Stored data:
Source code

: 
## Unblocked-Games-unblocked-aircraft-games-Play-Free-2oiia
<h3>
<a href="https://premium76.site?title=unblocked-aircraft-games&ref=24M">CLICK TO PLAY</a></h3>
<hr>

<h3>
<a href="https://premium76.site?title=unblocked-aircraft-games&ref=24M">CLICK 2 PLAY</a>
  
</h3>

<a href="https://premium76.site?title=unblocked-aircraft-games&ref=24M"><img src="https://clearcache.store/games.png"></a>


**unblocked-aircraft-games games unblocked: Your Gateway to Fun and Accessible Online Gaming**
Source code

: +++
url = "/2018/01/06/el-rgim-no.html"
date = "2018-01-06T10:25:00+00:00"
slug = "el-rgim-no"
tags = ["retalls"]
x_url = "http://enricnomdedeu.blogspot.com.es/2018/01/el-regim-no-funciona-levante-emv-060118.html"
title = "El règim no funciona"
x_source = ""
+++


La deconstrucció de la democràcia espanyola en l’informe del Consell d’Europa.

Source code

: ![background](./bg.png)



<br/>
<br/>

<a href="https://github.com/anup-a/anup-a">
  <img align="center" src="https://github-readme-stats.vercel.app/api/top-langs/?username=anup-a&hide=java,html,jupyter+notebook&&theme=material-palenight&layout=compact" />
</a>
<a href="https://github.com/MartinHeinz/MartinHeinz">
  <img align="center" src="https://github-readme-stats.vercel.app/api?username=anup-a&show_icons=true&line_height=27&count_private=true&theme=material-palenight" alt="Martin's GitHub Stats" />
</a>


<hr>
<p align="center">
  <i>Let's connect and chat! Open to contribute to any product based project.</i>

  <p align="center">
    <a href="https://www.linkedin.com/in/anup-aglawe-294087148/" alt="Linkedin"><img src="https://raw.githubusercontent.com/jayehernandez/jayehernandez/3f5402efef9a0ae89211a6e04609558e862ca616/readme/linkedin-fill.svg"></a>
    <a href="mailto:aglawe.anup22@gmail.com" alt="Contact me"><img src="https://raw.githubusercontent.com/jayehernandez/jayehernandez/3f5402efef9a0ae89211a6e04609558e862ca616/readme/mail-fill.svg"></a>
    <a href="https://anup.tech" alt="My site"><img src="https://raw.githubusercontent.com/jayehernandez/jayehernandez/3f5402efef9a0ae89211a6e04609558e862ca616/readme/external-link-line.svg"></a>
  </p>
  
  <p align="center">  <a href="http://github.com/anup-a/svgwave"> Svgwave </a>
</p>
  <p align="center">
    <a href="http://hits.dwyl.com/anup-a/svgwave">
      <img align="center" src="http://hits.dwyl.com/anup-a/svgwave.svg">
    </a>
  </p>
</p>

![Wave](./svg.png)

Try it — Reproduce each entry above. Every word must match.

Problem solution —
Source code

: 
## Unblocked-Games-unblocked-aircraft-games-Play-Free-2oiia
<h3>
<a href="https://premium76.site?title=unblocked-aircraft-games&ref=24M">CLICK TO PLAY</a></h3>
<hr>

<h3>
<a href="https://premium76.site?title=unblocked-aircraft-games&ref=24M">CLICK 2 PLAY</a>
  
</h3>

<a href="https://premium76.site?title=unblocked-aircraft-games&ref=24M"><img src="https://clearcache.store/games.png"></a>


**unblocked-aircraft-games games unblocked: Your Gateway to Fun and Accessible Online Gaming**
Source code

: +++
url = "/2018/01/06/el-rgim-no.html"
date = "2018-01-06T10:25:00+00:00"
slug = "el-rgim-no"
tags = ["retalls"]
x_url = "http://enricnomdedeu.blogspot.com.es/2018/01/el-regim-no-funciona-levante-emv-060118.html"
title = "El règim no funciona"
x_source = ""
+++


La deconstrucció de la democràcia espanyola en l’informe del Consell d’Europa.

Source code

: ![background](./bg.png)



<br/>
<br/>

<a href="https://github.com/anup-a/anup-a">
  <img align="center" src="https://github-readme-stats.vercel.app/api/top-langs/?username=anup-a&hide=java,html,jupyter+notebook&&theme=material-palenight&layout=compact" />
</a>
<a href="https://github.com/MartinHeinz/MartinHeinz">
  <img align="center" src="https://github-readme-stats.vercel.app/api?username=anup-a&show_icons=true&line_height=27&count_private=true&theme=material-palenight" alt="Martin's GitHub Stats" />
</a>


<hr>
<p align="center">
  <i>Let's connect and chat! Open to contribute to any product based project.</i>

  <p align="center">
    <a href="https://www.linkedin.com/in/anup-aglawe-294087148/" alt="Linkedin"><img src="https://raw.githubusercontent.com/jayehernandez/jayehernandez/3f5402efef9a0ae89211a6e04609558e862ca616/readme/linkedin-fill.svg"></a>
    <a href="mailto:aglawe.anup22@gmail.com" alt="Contact me"><img src="https://raw.githubusercontent.com/jayehernandez/jayehernandez/3f5402efef9a0ae89211a6e04609558e862ca616/readme/mail-fill.svg"></a>
    <a href="https://anup.tech" alt="My site"><img src="https://raw.githubusercontent.com/jayehernandez/jayehernandez/3f5402efef9a0ae89211a6e04609558e862ca616/readme/external-link-line.svg"></a>
  </p>
  
  <p align="center">  <a href="http://github.com/anup-a/svgwave"> Svgwave </a>
</p>
  <p align="center">
    <a href="http://hits.dwyl.com/anup-a/svgwave">
      <img align="center" src="http://hits.dwyl.com/anup-a/svgwave.svg">
    </a>
  </p>
</p>

![Wave](./svg.png)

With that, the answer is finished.